Zeke was about to draw Thorn into a horrific mess. More than anyone, Karma knew what a bad idea that was. The last thing Thorn needed was temptation. Everyday, he was slipping toward the realm of his father, she could feel it every time they talked. But Zeke was right. What choice did they have?

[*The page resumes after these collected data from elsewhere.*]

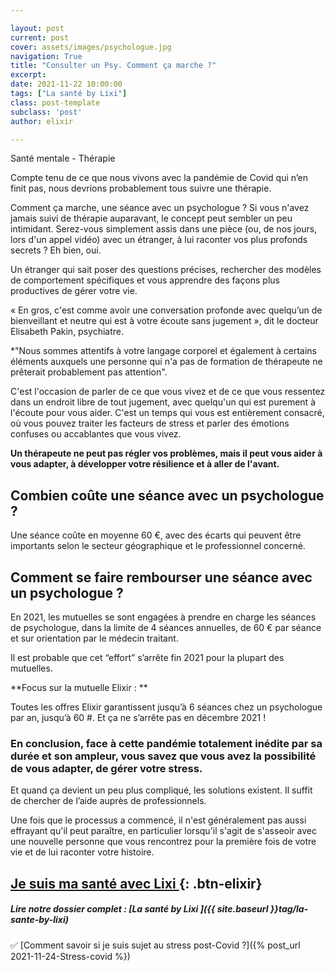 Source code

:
 ```yaml
---

layout: post
current: post
cover: assets/images/psychologue.jpg
navigation: True
title: "Consulter un Psy. Comment ça marche ?"
excerpt: 
date: 2021-11-22 10:00:00
tags: ["La santé by Lixi"]
class: post-template
subclass: 'post'
author: elixir

---
```



Santé mentale - Thérapie

Compte tenu de ce que nous vivons avec la pandémie de Covid qui n’en finit pas, nous devrions probablement tous suivre une thérapie.

Comment ça marche, une séance avec un psychologue  ?
Si vous n'avez jamais suivi de thérapie auparavant, le concept peut sembler un peu intimidant. Serez-vous simplement assis dans une pièce (ou, de nos jours, lors d'un appel vidéo) avec un étranger, à lui raconter vos plus profonds secrets ? Eh bien, oui.

Un étranger qui sait poser des questions précises, rechercher des modèles de comportement spécifiques et vous apprendre des façons plus productives de gérer votre vie.

« En gros, c'est comme avoir une conversation profonde avec quelqu’un de bienveillant et neutre qui est à votre écoute sans jugement », dit le docteur Elisabeth Pakin, psychiatre.

*"Nous sommes attentifs à votre langage corporel et également à certains éléments auxquels une personne qui n'a pas de formation de thérapeute ne prêterait probablement pas attention".

C'est l'occasion de parler de ce que vous vivez et de ce que vous ressentez dans un endroit libre de tout jugement, avec quelqu'un qui est purement à l'écoute pour vous aider. C'est un temps qui vous est entièrement consacré, où vous pouvez traiter les facteurs de stress et parler des émotions confuses ou accablantes que vous vivez.

**Un thérapeute ne peut pas régler vos problèmes, mais il peut vous aider à vous adapter, à développer votre résilience et à aller de l'avant.**

## Combien coûte une séance avec un psychologue ?

Une séance coûte en moyenne 60 €, avec des écarts qui peuvent être importants selon le secteur géographique et le professionnel concerné.

## Comment se faire rembourser une séance avec un psychologue ?

En 2021, les mutuelles se sont engagées à prendre en charge les séances de psychologue, dans la limite de 4 séances annuelles, de 60 € par séance et sur orientation par le médecin traitant.

Il est probable que cet “effort” s’arrête fin 2021 pour la plupart des mutuelles.

**Focus sur la mutuelle Elixir : **

Toutes les offres Elixir garantissent jusqu’à 6 séances chez un psychologue par an, jusqu’à 60 #. Et ça ne s’arrête pas en décembre 2021 ! 

### En conclusion, face à cette pandémie totalement inédite par sa durée et son ampleur, vous savez que vous avez la possibilité de vous adapter, de gérer votre stress.

Et quand ça devient un peu plus compliqué, les solutions existent. Il suffit de chercher de l’aide auprès de professionnels.

Une fois que le processus a commencé, il n'est généralement pas aussi effrayant qu'il peut paraître, en particulier lorsqu'il s'agit de s'asseoir avec une nouvelle personne que vous rencontrez pour la première fois de votre vie et de lui raconter votre histoire.



[Je suis ma santé avec Lixi ](https://www.heylixi.fr/){: .btn-elixir}
---
  
##### Lire notre dossier complet : [La santé by Lixi ]({{ site.baseurl }}tag/la-sante-by-lixi)

✅ [Comment savoir si je suis sujet au stress post-Covid ?]({% post_url 2021-11-24-Stress-covid %})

“Yeah, we don’t call the Hellchasers out often. They’re like rabid dogs, and we’re usually fighting them as well as the gruesomes. However, it’s the only option in this case. Unless you want Valac free to roam, and I don’t think that’s a good idea, especially with Halloween coming. Just hang tight, and I’ll be there as soon as I can.”
Karma hung up the phone as she scanned the room where she ware housed and cleansed some of the scariest relics and items in the paranormal realm. She’d never wanted to keep Valac, but when her sister Tiyana had died, she’d inherited his guardianship. Tiyana had made her promise that should anything happen to her, Karma wouldn’t entrust his container to anyone else. Not for any reason.
Now . . .
Please don’t let this be the worst mistake of my life.